I just spent more time than I had planned typing the word “ejaculations”, along with my name or blog name, into search engines and, later, into document files.
Okay, let’s get it out of our systems: “she said ‘ejaculations’! Heh-heh!”
I was looking for a phrase I had written about what we used to call “ejaculations of prayer,” and I was sure I had talked about it in Strange Gods, but I couldn’t find it in my files and the only thing turning up in search engines was one line in this First Things piece on “Offering it Up” and one suggestion I made to put forth an hourly ejaculation for persecuted Christians in the Near and Middle East.
So, the word wasn’t turning up at all in Strange Gods; it appeared only once in “I Don’t Want to be a Hoo-er“. Finally, I found it in an older thing I’d written, Caring for the Dying with the Help of Your Catholic Faith:
So, why was I even thinking about this? I’m glad you asked; because it occurred to me that — all unconsciously — I have begun ejaculating like crazy all over the place (no, stop…).
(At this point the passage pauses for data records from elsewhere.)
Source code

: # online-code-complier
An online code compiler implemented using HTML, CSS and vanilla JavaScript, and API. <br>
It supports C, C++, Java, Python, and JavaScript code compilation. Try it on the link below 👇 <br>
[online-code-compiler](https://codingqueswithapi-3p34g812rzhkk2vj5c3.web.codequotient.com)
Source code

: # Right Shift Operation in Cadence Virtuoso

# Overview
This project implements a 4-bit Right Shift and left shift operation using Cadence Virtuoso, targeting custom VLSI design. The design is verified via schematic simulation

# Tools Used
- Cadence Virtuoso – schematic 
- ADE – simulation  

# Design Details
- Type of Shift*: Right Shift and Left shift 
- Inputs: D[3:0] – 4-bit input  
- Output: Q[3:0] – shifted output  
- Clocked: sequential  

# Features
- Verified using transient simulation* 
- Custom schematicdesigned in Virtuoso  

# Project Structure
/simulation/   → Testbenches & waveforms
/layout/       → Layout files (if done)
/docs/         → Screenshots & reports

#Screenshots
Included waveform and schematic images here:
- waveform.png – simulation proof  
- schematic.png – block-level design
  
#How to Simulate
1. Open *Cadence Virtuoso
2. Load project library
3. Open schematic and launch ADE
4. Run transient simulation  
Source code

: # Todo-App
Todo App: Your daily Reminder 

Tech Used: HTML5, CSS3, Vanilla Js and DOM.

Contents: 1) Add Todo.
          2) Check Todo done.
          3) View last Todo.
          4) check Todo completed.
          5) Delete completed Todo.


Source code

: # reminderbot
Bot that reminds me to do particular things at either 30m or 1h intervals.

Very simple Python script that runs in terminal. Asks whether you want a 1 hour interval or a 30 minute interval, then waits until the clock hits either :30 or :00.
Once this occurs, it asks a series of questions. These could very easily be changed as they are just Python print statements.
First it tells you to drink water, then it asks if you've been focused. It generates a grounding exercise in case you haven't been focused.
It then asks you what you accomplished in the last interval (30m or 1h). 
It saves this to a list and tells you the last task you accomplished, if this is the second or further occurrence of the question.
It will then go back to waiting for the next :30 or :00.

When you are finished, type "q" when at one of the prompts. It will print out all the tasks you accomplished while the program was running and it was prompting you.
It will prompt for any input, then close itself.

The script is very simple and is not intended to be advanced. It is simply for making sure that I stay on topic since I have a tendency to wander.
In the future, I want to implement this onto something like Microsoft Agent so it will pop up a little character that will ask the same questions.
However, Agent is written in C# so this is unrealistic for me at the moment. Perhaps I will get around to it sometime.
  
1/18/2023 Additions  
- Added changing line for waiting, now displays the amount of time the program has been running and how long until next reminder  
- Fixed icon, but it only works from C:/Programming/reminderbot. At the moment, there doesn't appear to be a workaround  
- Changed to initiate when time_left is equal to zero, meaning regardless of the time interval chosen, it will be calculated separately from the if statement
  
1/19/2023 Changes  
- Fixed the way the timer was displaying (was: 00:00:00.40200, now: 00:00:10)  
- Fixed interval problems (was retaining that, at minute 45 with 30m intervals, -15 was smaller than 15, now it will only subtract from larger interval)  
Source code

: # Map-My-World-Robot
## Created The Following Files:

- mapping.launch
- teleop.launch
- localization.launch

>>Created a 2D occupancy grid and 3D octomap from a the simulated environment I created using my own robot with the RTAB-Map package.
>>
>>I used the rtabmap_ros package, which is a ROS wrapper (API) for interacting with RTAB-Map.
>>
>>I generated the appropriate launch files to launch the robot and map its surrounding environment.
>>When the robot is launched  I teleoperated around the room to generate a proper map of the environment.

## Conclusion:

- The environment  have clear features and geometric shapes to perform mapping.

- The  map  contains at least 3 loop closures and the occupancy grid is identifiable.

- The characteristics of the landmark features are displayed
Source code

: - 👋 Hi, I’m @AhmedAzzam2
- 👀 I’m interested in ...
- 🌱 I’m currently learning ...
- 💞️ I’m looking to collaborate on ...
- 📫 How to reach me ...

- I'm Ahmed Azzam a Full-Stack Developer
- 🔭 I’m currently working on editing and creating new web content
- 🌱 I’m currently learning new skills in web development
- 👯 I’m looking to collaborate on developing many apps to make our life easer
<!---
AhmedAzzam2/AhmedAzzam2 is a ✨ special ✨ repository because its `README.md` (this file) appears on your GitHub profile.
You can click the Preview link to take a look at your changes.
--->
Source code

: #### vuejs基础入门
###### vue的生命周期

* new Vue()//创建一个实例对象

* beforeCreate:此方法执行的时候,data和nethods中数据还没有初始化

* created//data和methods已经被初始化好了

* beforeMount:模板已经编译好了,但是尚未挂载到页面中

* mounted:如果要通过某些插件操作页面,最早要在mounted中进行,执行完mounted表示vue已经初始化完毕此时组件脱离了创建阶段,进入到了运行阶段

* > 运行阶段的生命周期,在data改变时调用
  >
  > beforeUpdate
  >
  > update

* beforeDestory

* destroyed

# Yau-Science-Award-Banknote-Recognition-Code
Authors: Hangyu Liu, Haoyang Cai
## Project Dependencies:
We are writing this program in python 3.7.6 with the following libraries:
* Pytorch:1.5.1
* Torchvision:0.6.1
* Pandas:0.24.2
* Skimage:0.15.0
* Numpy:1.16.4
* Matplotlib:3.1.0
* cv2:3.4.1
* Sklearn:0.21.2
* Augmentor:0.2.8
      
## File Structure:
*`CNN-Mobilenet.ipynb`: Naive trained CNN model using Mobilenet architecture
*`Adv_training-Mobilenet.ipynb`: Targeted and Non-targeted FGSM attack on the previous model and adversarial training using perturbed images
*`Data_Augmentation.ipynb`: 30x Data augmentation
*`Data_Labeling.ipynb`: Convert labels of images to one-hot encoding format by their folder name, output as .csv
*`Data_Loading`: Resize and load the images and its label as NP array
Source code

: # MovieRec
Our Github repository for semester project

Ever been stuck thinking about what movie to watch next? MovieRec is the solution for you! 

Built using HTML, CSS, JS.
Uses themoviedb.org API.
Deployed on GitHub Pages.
Remember that any idea expressed to God can be prayer, no matter how simple. In fact, the things we say to God when we are unguarded and working “outside the lines” can often the our purest and most powerful prayers. They are the sorts of prayers that cannot help but end with an exclamation point, and often they are prayers not simply asking for help, but rather, demanding it.
Older Catholics might remember when such prayers were called “ejaculations.” The word has fallen into disuse, but the image of prayer being forced from us (like water spurting from a pressured fountain-spout) is very apt. Our most desperate pleas can burst forth from us, unbidden, to bring some relief, some small sense of controlling something, and even a bit of companionship and peace. You might find yourself saying things like:
- Lord, have mercy!
- Angels and saints, be with me!
- Mother of God, pray for us!
- I believe, Lord, help my unbelief!
I realized today that when I drive past a Catholic church, I make the sign of the cross and declare, “Blessed be Christ Jesus in the Holy Tabernacle,” or “Praise to the Blessed Sacrament of the Altar.” When First Responders race past me, I bless myself and say, “Jesus, Mary and Joseph, be with all involved!” Today, watching a mother cross the street with two little kids in tow, I found myself once again making the sign of the cross and muttering “O Mary and all Guardian Angels be with us!”
I have become my grandmother. I have become Dennis Fermoyle — “Din the Downshouter” of Henry Morton Robinson’s classic novel The Cardinal — the motorman father of a future priest, whose route would take him past churches and always elicit from him a doff of his hat and quick, prayerful ejaculate.
On consideration, I’ve taken it as no bad thing that, somehow, I’ve developed a habit of spewing prayers of praise and supplication as I go along, all for no other reason than because something, or someone, has caught my eye and momentarily broken through into my awareness.
The brief prayer is a small act of faith, but one that has the effect of taking us out of ourselves of a moment, and grounding us in a mysterious locus of mercy and other-mindedness — a spiritual street-corner that seems a good hang-out, for a habit of prayerful awareness seems worth cultivating.
A long time ago, I prayed to learn to love prayer and to grow in it. And a year or so ago, I prayed to be able to love, again without the barrier of labels. I fail too often — everyday — so perhaps this gift of ejaculation, this habit not consciously started, is an answer to both prayers, a way to help me get along and grow further in love.
And hey, it gives me a click-baiting headline, to boot!